Let’s start, then, by stipulating that the film is excellent of its kind, a juicy cinematic cheesesteak that does exactly what it sets out to do. Pauline Kael got “Rocky” right when she deigned to admit that “its naïve, emotional shamelessness is funny and engaging.” (John Simon liked it, too!) What’s more, the stage version, directed with immense panache and soaring physicality by Alex Timbers (“Bloody Bloody Andrew Jackson”), is very nearly as good, an unpretentious slice of honest entertainment whose rock-’em-sock-’em finale will set the snobbiest of theatergoers to cheering in spite of themselves.
In the manner of most screen-to-stage musical-comedy adaptations, “Rocky” sticks closely, at times slavishly, to the source, with the best lines from Mr. Stallone’s screenplay incorporated more or less verbatim into the book (“I’ll carry him for a couple of rounds and then drop him in the third like a bad habit”). Likewise Andy Karl, the star, who does a baldly straightforward Stallone impersonation. (Not so Margo Seibert, a superior singer who succeeds in finding her own way into the character of Adrian, Rocky’s plain-Jane neighborhood girlfriend, who was played so well in the film by Talia Shire.) Here, though, that’s not a complaint, for the faithfulness of the adaptation is also the source of its strength: Like the film, it gives you lots of what you want.
It helps that the rock-flavored songs, which in musicals of this sort typically prove to be an incapacitating impediment, are generally quite good, though I confess to having smiled at Mr. Karl’s big number, whose title is “My Nose Ain’t Broken.” The ballads are all heartfelt and irony-free, and one of them, “Raining,” is memorable…

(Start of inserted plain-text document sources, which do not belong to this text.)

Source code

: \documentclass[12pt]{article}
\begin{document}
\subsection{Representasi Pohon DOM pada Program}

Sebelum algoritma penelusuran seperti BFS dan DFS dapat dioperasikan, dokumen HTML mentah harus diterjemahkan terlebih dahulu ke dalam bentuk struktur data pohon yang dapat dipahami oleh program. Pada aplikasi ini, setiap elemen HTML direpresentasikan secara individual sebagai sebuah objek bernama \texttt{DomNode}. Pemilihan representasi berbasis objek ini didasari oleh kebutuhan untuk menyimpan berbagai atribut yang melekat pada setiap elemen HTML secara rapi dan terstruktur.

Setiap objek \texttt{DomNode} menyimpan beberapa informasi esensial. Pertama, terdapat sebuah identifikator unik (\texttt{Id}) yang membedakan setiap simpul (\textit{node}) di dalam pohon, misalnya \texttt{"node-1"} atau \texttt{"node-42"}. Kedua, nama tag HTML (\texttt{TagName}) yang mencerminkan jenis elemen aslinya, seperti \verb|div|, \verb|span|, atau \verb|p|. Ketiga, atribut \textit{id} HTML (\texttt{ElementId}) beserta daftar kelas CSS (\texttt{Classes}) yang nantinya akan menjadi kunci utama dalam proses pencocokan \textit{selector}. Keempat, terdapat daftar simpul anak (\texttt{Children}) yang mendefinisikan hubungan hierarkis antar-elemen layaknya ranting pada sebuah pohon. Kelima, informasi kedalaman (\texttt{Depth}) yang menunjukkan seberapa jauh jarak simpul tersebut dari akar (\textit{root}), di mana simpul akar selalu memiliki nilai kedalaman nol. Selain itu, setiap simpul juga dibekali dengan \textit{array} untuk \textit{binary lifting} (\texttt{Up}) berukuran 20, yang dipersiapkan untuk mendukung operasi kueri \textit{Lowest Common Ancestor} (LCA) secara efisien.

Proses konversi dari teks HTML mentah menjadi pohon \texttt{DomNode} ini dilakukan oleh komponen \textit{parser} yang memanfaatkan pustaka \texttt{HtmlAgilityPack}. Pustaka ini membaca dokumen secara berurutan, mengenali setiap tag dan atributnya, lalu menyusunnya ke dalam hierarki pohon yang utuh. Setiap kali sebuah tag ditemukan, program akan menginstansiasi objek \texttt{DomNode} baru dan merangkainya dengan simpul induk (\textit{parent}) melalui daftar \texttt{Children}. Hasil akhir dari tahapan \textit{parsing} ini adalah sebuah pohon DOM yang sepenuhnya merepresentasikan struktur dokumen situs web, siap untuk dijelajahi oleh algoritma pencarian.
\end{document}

Will Eno is a hot young playwright who’s getting hotter: He’ll be making his Broadway debut in April with “The Realistic Joneses.” In the meantime, Signature Theater is putting on his latest play, “The Open House,” in which Mr. Eno’s surreal style of serious comedy fails to seal the deal. The setting is a nondescript suburban home ruled by a wheelchair-bound monster of sarcasm (Peter Friedman) whose wife, grown children and widowed brother (Carolyn McCormick, Hannah Bos, Danny McCarthy and Michael Countryman) have all been cowed by his snarling contempt. Midway through the show, they quit the stage one by one and are replaced by strangers (played by the same actors) with totally different personalities. It’s a promising premise, but onstage “The Open House” comes off like a cross between a variety-show sketch and a “Twilight Zone” episode….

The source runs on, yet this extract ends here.